As Doug wrote, “With TCA’s blessing, Gavzer spoke at length with drivers who were being honored for safe performances, and with fleet executives. All were led to believe the resulting story would be a straightforward, unbiased story on trucking.
“As it turned out, they wasted their time, and Gavzer wasted Parade’s travel budget.
“His story broke in late July, and not one of those drivers or executives was even mentioned. Instead, top billing went to our old friend Joan Claybrook of Citizens for Reliable And Safe Highways (CRASH), and other anti-truck spokespeople.
“Gavzer fell hook, line and sinker for Claybrook, who blamed 13 deaths a day on trucks and said, ‘If this were the airline industry, it would be grounded.’…
“The bottom line: Highway funding is coming up in Congress, and CRASH and its friends were able to manipulate another journalist into bashing trucks.”

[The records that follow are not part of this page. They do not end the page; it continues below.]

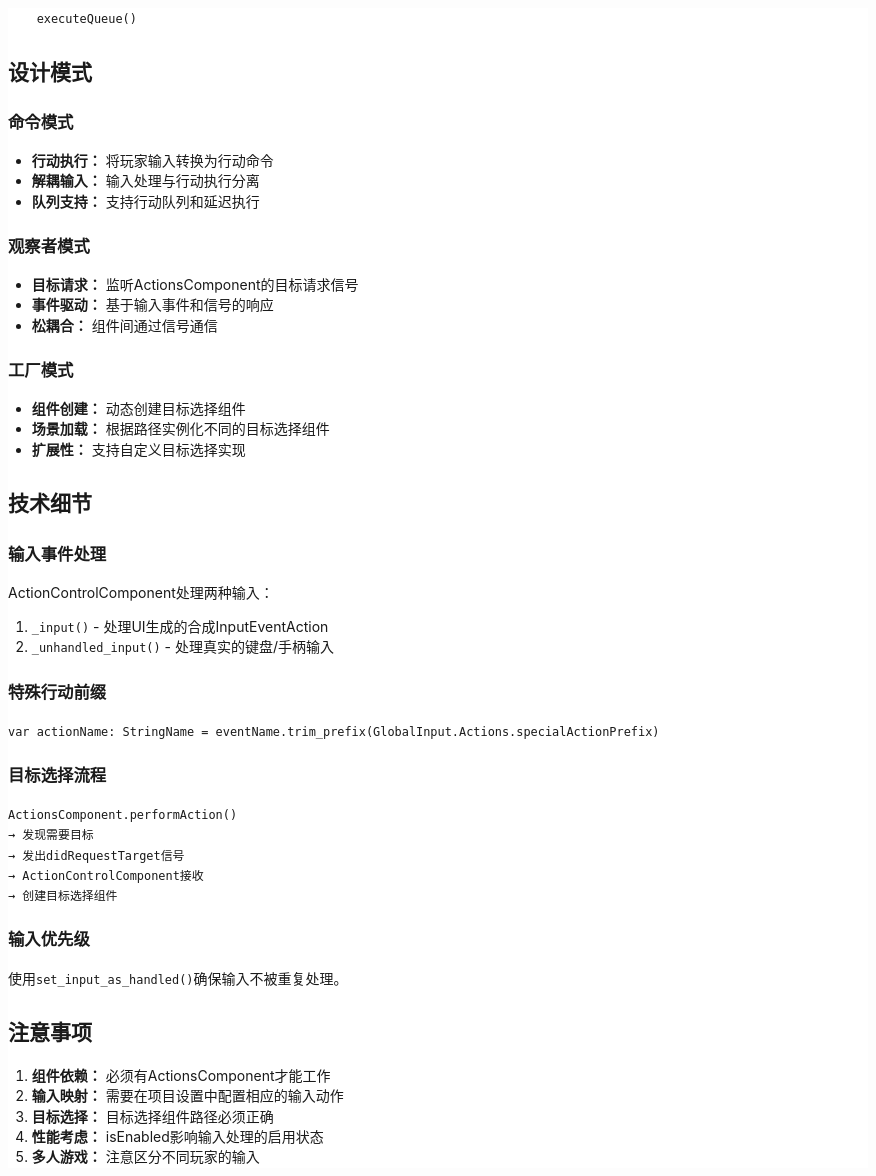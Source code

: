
 ```gdscript
    executeQueue()
```

## 设计模式

### 命令模式
- **行动执行：** 将玩家输入转换为行动命令
- **解耦输入：** 输入处理与行动执行分离
- **队列支持：** 支持行动队列和延迟执行

### 观察者模式
- **目标请求：** 监听ActionsComponent的目标请求信号
- **事件驱动：** 基于输入事件和信号的响应
- **松耦合：** 组件间通过信号通信

### 工厂模式
- **组件创建：** 动态创建目标选择组件
- **场景加载：** 根据路径实例化不同的目标选择组件
- **扩展性：** 支持自定义目标选择实现

## 技术细节

### 输入事件处理
ActionControlComponent处理两种输入：
1. `_input()` - 处理UI生成的合成InputEventAction
2. `_unhandled_input()` - 处理真实的键盘/手柄输入

### 特殊行动前缀
```gdscript
var actionName: StringName = eventName.trim_prefix(GlobalInput.Actions.specialActionPrefix)
```

### 目标选择流程
```gdscript
ActionsComponent.performAction() 
→ 发现需要目标 
→ 发出didRequestTarget信号 
→ ActionControlComponent接收 
→ 创建目标选择组件
```

### 输入优先级
使用`set_input_as_handled()`确保输入不被重复处理。

## 注意事项

1. **组件依赖：** 必须有ActionsComponent才能工作
2. **输入映射：** 需要在项目设置中配置相应的输入动作
3. **目标选择：** 目标选择组件路径必须正确
4. **性能考虑：** isEnabled影响输入处理的启用状态
5. **多人游戏：** 注意区分不同玩家的输入
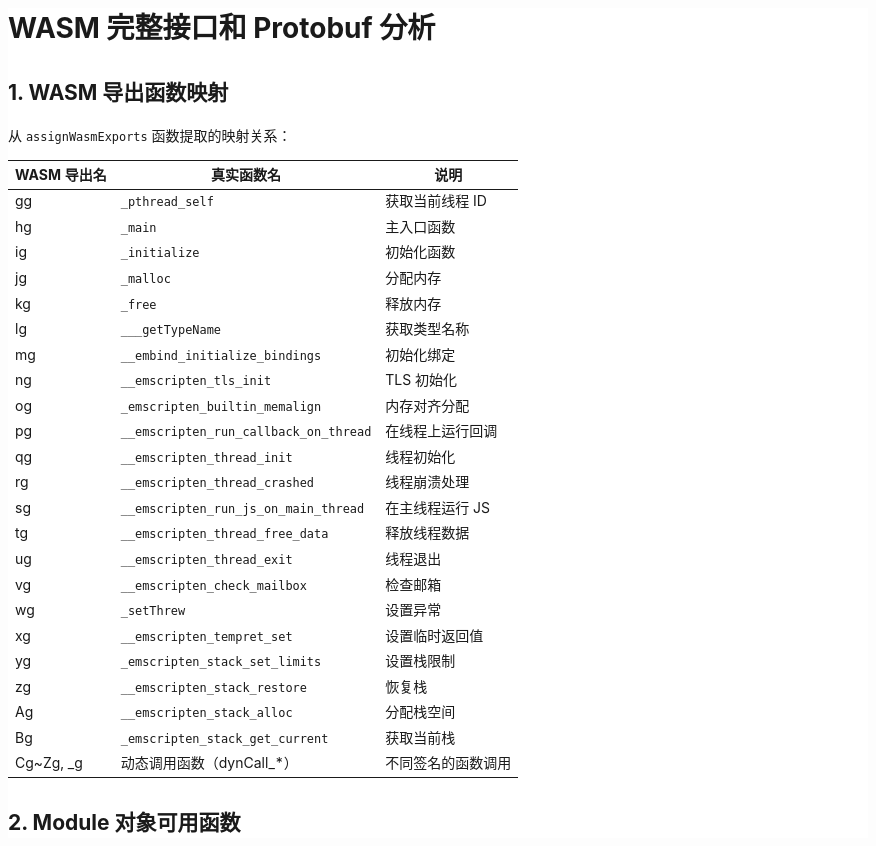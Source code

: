 # WASM 完整接口和 Protobuf 分析

## 1. WASM 导出函数映射

从 `assignWasmExports` 函数提取的映射关系：

| WASM 导出名 | 真实函数名 | 说明 |
|------------|----------|------|
| gg | `_pthread_self` | 获取当前线程 ID |
| hg | `_main` | 主入口函数 |
| ig | `_initialize` | 初始化函数 |
| jg | `_malloc` | 分配内存 |
| kg | `_free` | 释放内存 |
| lg | `___getTypeName` | 获取类型名称 |
| mg | `__embind_initialize_bindings` | 初始化绑定 |
| ng | `__emscripten_tls_init` | TLS 初始化 |
| og | `_emscripten_builtin_memalign` | 内存对齐分配 |
| pg | `__emscripten_run_callback_on_thread` | 在线程上运行回调 |
| qg | `__emscripten_thread_init` | 线程初始化 |
| rg | `__emscripten_thread_crashed` | 线程崩溃处理 |
| sg | `__emscripten_run_js_on_main_thread` | 在主线程运行 JS |
| tg | `__emscripten_thread_free_data` | 释放线程数据 |
| ug | `__emscripten_thread_exit` | 线程退出 |
| vg | `__emscripten_check_mailbox` | 检查邮箱 |
| wg | `_setThrew` | 设置异常 |
| xg | `__emscripten_tempret_set` | 设置临时返回值 |
| yg | `_emscripten_stack_set_limits` | 设置栈限制 |
| zg | `__emscripten_stack_restore` | 恢复栈 |
| Ag | `__emscripten_stack_alloc` | 分配栈空间 |
| Bg | `_emscripten_stack_get_current` | 获取当前栈 |
| Cg~Zg, _g | 动态调用函数（dynCall_*） | 不同签名的函数调用 |

## 2. Module 对象可用函数
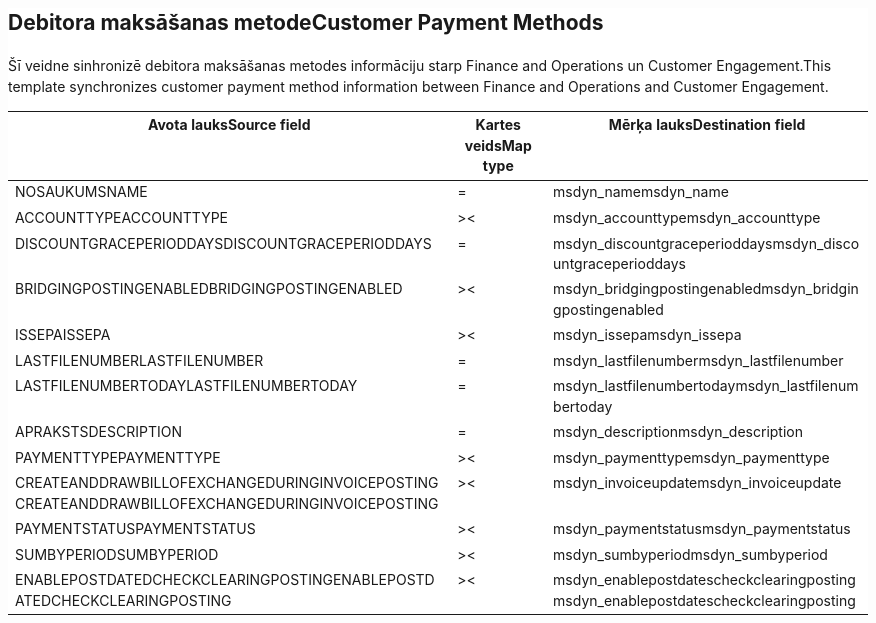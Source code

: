 ## <a name="customer-payment-methods"></a><span data-ttu-id="01dd0-479">Debitora maksāšanas metode</span><span class="sxs-lookup"><span data-stu-id="01dd0-479">Customer Payment Methods</span></span>

<span data-ttu-id="01dd0-480">Šī veidne sinhronizē debitora maksāšanas metodes informāciju starp Finance and Operations un Customer Engagement.</span><span class="sxs-lookup"><span data-stu-id="01dd0-480">This template synchronizes customer payment method information between Finance and Operations and Customer Engagement.</span></span>



<span data-ttu-id="01dd0-481">Avota lauks</span><span class="sxs-lookup"><span data-stu-id="01dd0-481">Source field</span></span> | <span data-ttu-id="01dd0-482">Kartes veids</span><span class="sxs-lookup"><span data-stu-id="01dd0-482">Map type</span></span> | <span data-ttu-id="01dd0-483">Mērķa lauks</span><span class="sxs-lookup"><span data-stu-id="01dd0-483">Destination field</span></span>
---|---|---
<span data-ttu-id="01dd0-484">NOSAUKUMS</span><span class="sxs-lookup"><span data-stu-id="01dd0-484">NAME</span></span> | = | <span data-ttu-id="01dd0-485">msdyn\_name</span><span class="sxs-lookup"><span data-stu-id="01dd0-485">msdyn\_name</span></span>
<span data-ttu-id="01dd0-486">ACCOUNTTYPE</span><span class="sxs-lookup"><span data-stu-id="01dd0-486">ACCOUNTTYPE</span></span> | \>\< | <span data-ttu-id="01dd0-487">msdyn\_accounttype</span><span class="sxs-lookup"><span data-stu-id="01dd0-487">msdyn\_accounttype</span></span>
<span data-ttu-id="01dd0-488">DISCOUNTGRACEPERIODDAYS</span><span class="sxs-lookup"><span data-stu-id="01dd0-488">DISCOUNTGRACEPERIODDAYS</span></span> | = | <span data-ttu-id="01dd0-489">msdyn\_discountgraceperioddays</span><span class="sxs-lookup"><span data-stu-id="01dd0-489">msdyn\_discountgraceperioddays</span></span>
<span data-ttu-id="01dd0-490">BRIDGINGPOSTINGENABLED</span><span class="sxs-lookup"><span data-stu-id="01dd0-490">BRIDGINGPOSTINGENABLED</span></span> | \>\< | <span data-ttu-id="01dd0-491">msdyn\_bridgingpostingenabled</span><span class="sxs-lookup"><span data-stu-id="01dd0-491">msdyn\_bridgingpostingenabled</span></span>
<span data-ttu-id="01dd0-492">ISSEPA</span><span class="sxs-lookup"><span data-stu-id="01dd0-492">ISSEPA</span></span> | \>\< | <span data-ttu-id="01dd0-493">msdyn\_issepa</span><span class="sxs-lookup"><span data-stu-id="01dd0-493">msdyn\_issepa</span></span>
<span data-ttu-id="01dd0-494">LASTFILENUMBER</span><span class="sxs-lookup"><span data-stu-id="01dd0-494">LASTFILENUMBER</span></span> | = | <span data-ttu-id="01dd0-495">msdyn\_lastfilenumber</span><span class="sxs-lookup"><span data-stu-id="01dd0-495">msdyn\_lastfilenumber</span></span>
<span data-ttu-id="01dd0-496">LASTFILENUMBERTODAY</span><span class="sxs-lookup"><span data-stu-id="01dd0-496">LASTFILENUMBERTODAY</span></span> | = | <span data-ttu-id="01dd0-497">msdyn\_lastfilenumbertoday</span><span class="sxs-lookup"><span data-stu-id="01dd0-497">msdyn\_lastfilenumbertoday</span></span>
<span data-ttu-id="01dd0-498">APRAKSTS</span><span class="sxs-lookup"><span data-stu-id="01dd0-498">DESCRIPTION</span></span> | = | <span data-ttu-id="01dd0-499">msdyn\_description</span><span class="sxs-lookup"><span data-stu-id="01dd0-499">msdyn\_description</span></span>
<span data-ttu-id="01dd0-500">PAYMENTTYPE</span><span class="sxs-lookup"><span data-stu-id="01dd0-500">PAYMENTTYPE</span></span> | \>\< | <span data-ttu-id="01dd0-501">msdyn\_paymenttype</span><span class="sxs-lookup"><span data-stu-id="01dd0-501">msdyn\_paymenttype</span></span>
<span data-ttu-id="01dd0-502">CREATEANDDRAWBILLOFEXCHANGEDURINGINVOICEPOSTING</span><span class="sxs-lookup"><span data-stu-id="01dd0-502">CREATEANDDRAWBILLOFEXCHANGEDURINGINVOICEPOSTING</span></span> | \>\< | <span data-ttu-id="01dd0-503">msdyn\_invoiceupdate</span><span class="sxs-lookup"><span data-stu-id="01dd0-503">msdyn\_invoiceupdate</span></span>
<span data-ttu-id="01dd0-504">PAYMENTSTATUS</span><span class="sxs-lookup"><span data-stu-id="01dd0-504">PAYMENTSTATUS</span></span> | \>\< | <span data-ttu-id="01dd0-505">msdyn\_paymentstatus</span><span class="sxs-lookup"><span data-stu-id="01dd0-505">msdyn\_paymentstatus</span></span>
<span data-ttu-id="01dd0-506">SUMBYPERIOD</span><span class="sxs-lookup"><span data-stu-id="01dd0-506">SUMBYPERIOD</span></span> | \>\< | <span data-ttu-id="01dd0-507">msdyn\_sumbyperiod</span><span class="sxs-lookup"><span data-stu-id="01dd0-507">msdyn\_sumbyperiod</span></span>
<span data-ttu-id="01dd0-508">ENABLEPOSTDATEDCHECKCLEARINGPOSTING</span><span class="sxs-lookup"><span data-stu-id="01dd0-508">ENABLEPOSTDATEDCHECKCLEARINGPOSTING</span></span> | \>\< | <span data-ttu-id="01dd0-509">msdyn\_enablepostdatescheckclearingposting</span><span class="sxs-lookup"><span data-stu-id="01dd0-509">msdyn\_enablepostdatescheckclearingposting</span></span>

The whole industry was up in arms over the article. Our competitors over at Fleet Owner magazine wrote, “The piece was so filled with distortions, half truths, and innuendoes that it amounted to character assassination for the 9 million people employed by trucking companies who work hard every day to deliver freight — in some cases even the very Parade magazine that smeared their reputation.”
There was a letter-writing campaign, with letters to the editor published in papers around the country that carried the Sunday Parade. The trucking industry disagrees on many things, but this is one on which we were pretty united.
Fast forward, today we don’t have the enmity we did then between truck and rail; intermodal transportation greatly enhances the bottom line of many trucking companies, and CSX has even advertised in HDT for carrier partners. (Although there still are some hard feelings; some readers felt we should have refused CSX’s advertising.)
CRASH is still around, these days partnered up with Parents Against Tired Truckers to form The Truck Safety Coalition; they lobby for mandatory electronic logs and against bigger trucks, keep hours of service regulations tied up in court, and last year amazed many in the industry by honoring Schneider safety guru Don Osterberg.
As for Gavzer, he was still writing about trucks for Parade as late as 2005. The article, titled “Do Trucks Make You Nervous?” appeared in the Oct. 30 edition. The story – which was limited to a single page, with an infographic in a column on a second page devoted to “How to Share the Road” – didn’t include the mistruths and fact-bending its predecessor did. One can hope he learned something about the industry in the intervening years and did not die believing he was unsafe sharing the road with trucks.